One way to avoid these fees is to consider mortgages with no early repayment charges. These mortgages offer you the flexibility to exit early without any penalty, but they can be hard to find. Our expert advisors are here to guide your search and ensure your approval for the best deals thanks to our industry expertise.
What is an early repayment charge?
An early repayment charge (ERC) is a fee that lenders charge if you choose to pay off all or part of your mortgage ahead of the scheduled period. It’s usually expressed as a percentage of your outstanding loan balance and varies depending on your lender and mortgage type.
If your mortgage has an ERC, you’ll find its details outlined in your loan documents. Note that the tie-in period of your mortgage deal refers to the duration of time when an ERC will apply.
Why do lenders have early repayment charges?
Lenders set up early repayment charges or redemption fees to deter borrowers from ending the mortgage deal earlier than planned. Lenders’ rates are based on the entire mortgage term, so they lose out on interest income when you pay off all or part of your loan ahead of time. That's why an early repayment fee is charged when you end your mortgage deal early - so the lender can recoup some of the interest they would have earned if you had seen out the full term of your mortgage.
Additionally, lenders spend considerable time and resources when evaluating borrowers and setting up funds. ERCs allow lenders to recoup some of their lost income. These charges also encourage borrowers to consider the loan terms properly before committing to a lender or deal.
Maximise your chance of approval with specialist advice from an expert in Mortgage With No Early Repayment Charge
When do I have to pay an early repayment charge?
Not all mortgages carry an early repayment charge. An ERC often applies to fixed-rate mortgages, so if you’re on a standard variable-rate deal, you likely won’t have to pay.

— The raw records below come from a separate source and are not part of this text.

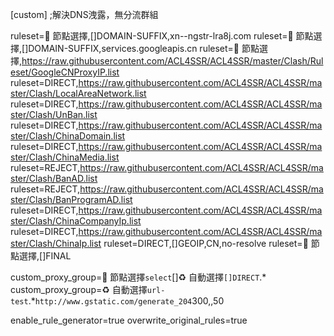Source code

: [custom]
;解決DNS洩露，無分流群組

ruleset=🚀 節點選擇,[]DOMAIN-SUFFIX,xn--ngstr-lra8j.com
ruleset=🚀 節點選擇,[]DOMAIN-SUFFIX,services.googleapis.cn
ruleset=🚀 節點選擇,https://raw.githubusercontent.com/ACL4SSR/ACL4SSR/master/Clash/Ruleset/GoogleCNProxyIP.list
ruleset=DIRECT,https://raw.githubusercontent.com/ACL4SSR/ACL4SSR/master/Clash/LocalAreaNetwork.list
ruleset=DIRECT,https://raw.githubusercontent.com/ACL4SSR/ACL4SSR/master/Clash/UnBan.list
ruleset=DIRECT,https://raw.githubusercontent.com/ACL4SSR/ACL4SSR/master/Clash/ChinaDomain.list
ruleset=DIRECT,https://raw.githubusercontent.com/ACL4SSR/ACL4SSR/master/Clash/ChinaMedia.list
ruleset=REJECT,https://raw.githubusercontent.com/ACL4SSR/ACL4SSR/master/Clash/BanAD.list
ruleset=REJECT,https://raw.githubusercontent.com/ACL4SSR/ACL4SSR/master/Clash/BanProgramAD.list
ruleset=DIRECT,https://raw.githubusercontent.com/ACL4SSR/ACL4SSR/master/Clash/ChinaCompanyIp.list
ruleset=DIRECT,https://raw.githubusercontent.com/ACL4SSR/ACL4SSR/master/Clash/ChinaIp.list
ruleset=DIRECT,[]GEOIP,CN,no-resolve
ruleset=🚀 節點選擇,[]FINAL

custom_proxy_group=🚀 節點選擇`select`[]♻️ 自動選擇`[]DIRECT`.*
custom_proxy_group=♻️ 自動選擇`url-test`.*`http://www.gstatic.com/generate_204`300,,50

enable_rule_generator=true
overwrite_original_rules=true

It’s a good idea to check your mortgage offer or contact an advisor to know which charges apply to you.
If your mortgage deal has an ERC, you may be charged when:
- You sell your home due to a change in personal circumstances.
- You transfer to a new house but your lender won’t allow you to port your existing mortgage.
- You switch to a new lender for a better deal before the end of the tie-in period.
- You pay off your mortgage before the end of the tie-in period.
- You remortgage with your current lender before the end of the tie-in period.
- You make a mortgage overpayment that exceeds your lender’s annual allowance.
What is a mortgage overpayment?
An overpayment is an extra amount that you pay on top of your usual monthly mortgage payment. You can make an overpayment through a one-off lump-sum payment or through regular overpayments each month.
Overpaying allows you to pay off your mortgage quicker and reduces the total interest you’ll have to pay. Some mortgages limit your overpayments to a certain amount, known as an overpayment allowance. You’ll have to pay an ERC if you exceed this allowance.